Yalçın'ın, "sessiz kalmayız" çıkışı da tepki çekti. Yalçın şöyle dedi: "Genel Başkan Yardımcımız İzzet Ulvi Yönter’e kara çalmaya yönelik alçakça iftiralara yeltenenler, hesabını ilgili mercilere verecekler. Alican Uludağ türünden şeref ve haysiyet yoksunlarının partimizi ve dava arkadaşlarımızı zan altında bırakmaya çalışmalarına sessiz kalmayız. Bu böyle bilinsin."
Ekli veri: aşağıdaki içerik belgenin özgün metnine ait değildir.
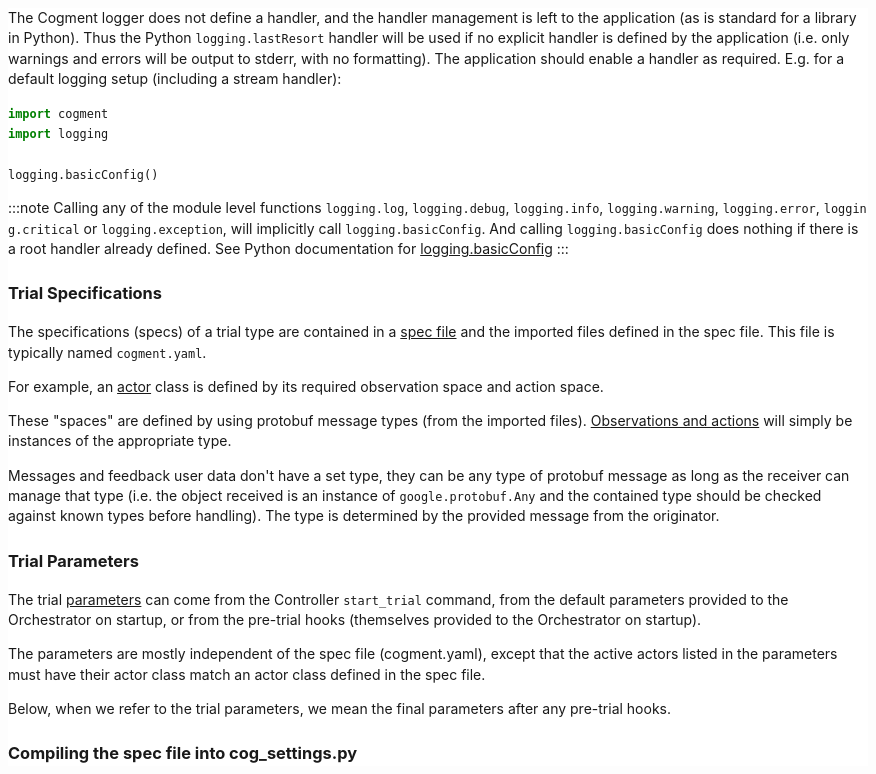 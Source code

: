 The Cogment logger does not define a handler, and the handler management is left to the application (as is standard for a library in Python).
Thus the Python `logging.lastResort` handler will be used if no explicit handler is defined by the application (i.e. only warnings and errors will be output to stderr, with no formatting).
The application should enable a handler as required.
E.g. for a default logging setup (including a stream handler):

```python
import cogment
import logging

logging.basicConfig()
```

:::note
Calling any of the module level functions `logging.log`, `logging.debug`, `logging.info`, `logging.warning`, `logging.error`, `logging.critical` or `logging.exception`, will implicitly call `logging.basicConfig`.
And calling `logging.basicConfig` does nothing if there is a root handler already defined.
See Python documentation for [logging.basicConfig](https://docs.python.org/3/library/logging.html#logging.basicConfig)
:::

### Trial Specifications

The specifications (specs) of a trial type are contained in a [spec file](./cogment-yaml.md) and the imported files defined in the spec file. This file is typically named `cogment.yaml`.

For example, an [actor](../guide/core-concepts.md#actors) class is defined by its required observation space and action space.

These "spaces" are defined by using protobuf message types (from the imported files). [Observations and actions](../guide/core-concepts.md#observations--actions) will simply be instances of the appropriate type.

Messages and feedback user data don't have a set type, they can be any type of protobuf message as long as the receiver can manage that type (i.e. the object received is an instance of `google.protobuf.Any` and the contained type should be checked against known types before handling). The type is determined by the provided message from the originator.

### Trial Parameters

The trial [parameters](./parameters.md) can come from the Controller `start_trial` command, from the default parameters provided to the Orchestrator on startup, or from the pre-trial hooks (themselves provided to the Orchestrator on startup).

The parameters are mostly independent of the spec file (cogment.yaml), except that the active actors listed in the parameters must have their actor class match an actor class defined in the spec file.

Below, when we refer to the trial parameters, we mean the final parameters after any pre-trial hooks.

### Compiling the spec file into cog_settings.py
'GAZETECİLERİN GÜVENLİĞİNE İLİŞKİN KAYGILARIMIZ ARTIYOR'

TGC'nin açıklamasında da, başta Uludağ'a yönelik bu tehditler olmak üzere gazetecilere yönelik baskı ve tehditler eleştirildi. Açıklamada, "Çeşitli gruplar, tarikatlar ya da siyasetçiler meslektaşlarımızı hedef göstermeyi alışkanlık haline getirmiştir. Maalesef son günlerde meslektaşlarımızın siyasetçiler tarafından artan biçimde hedef gösterildiğine şahit oluyoruz. Bu durum gazetecilerin güvenliğine ilişkin kaygılarımızı ciddi biçimde arttırmaktadır" denildi.

"Sinan Ateş'in öldürülmesiyle ya da mafya lideri Ayhan Bora Kaplan'la ilgili soruşturmalarda olayların siyasi yönü nedeniyle bu konuyla ilgili haber yapan, soru soran meslektaşlarımız siyasetçiler tarafından sert ifadelerle suçlanmış, hakarete uğramış, hedef gösterilmiştir" denilen açıklamaya şöyle devam edildi:

"Meslektaşımız, üyemiz Yıldız Yazıcıoğlu, MHP Genel Başkanı Devlet Bahçeli'ye Sinan Ateş cinayetiyle ilgili Ocak ayında yönelttiği soru nedeniyle TBMM çatısı altında ite kaka uzaklaştırılmış, parti yetkililerince çok ağır ifadelerle suçlanıp hedef gösterilmiştir. Yine üyemiz, kıdemli meslektaşımız Tolga Şardan, Ayhan Bora Kaplan olayıyla ilgili haberleri yayınlayarak olayın iç yüzünü kamuoyuyla buluşturmasının ardından eski İçişleri Bakanı Süleyman Soylu tarafından hedef gösterilmiş operasyon' yürütmekle suçlanmıştır. Son olarak yine Sinan Ateş cinayetiyle ilgili soruşturmanın arka planına ilişkin haberleri nedeniyle üyemiz, meslektaşımız Alican Uludağ MHP'li siyasetçiler tarafından çok ağır ifadelerle hedef gösterilmiştir."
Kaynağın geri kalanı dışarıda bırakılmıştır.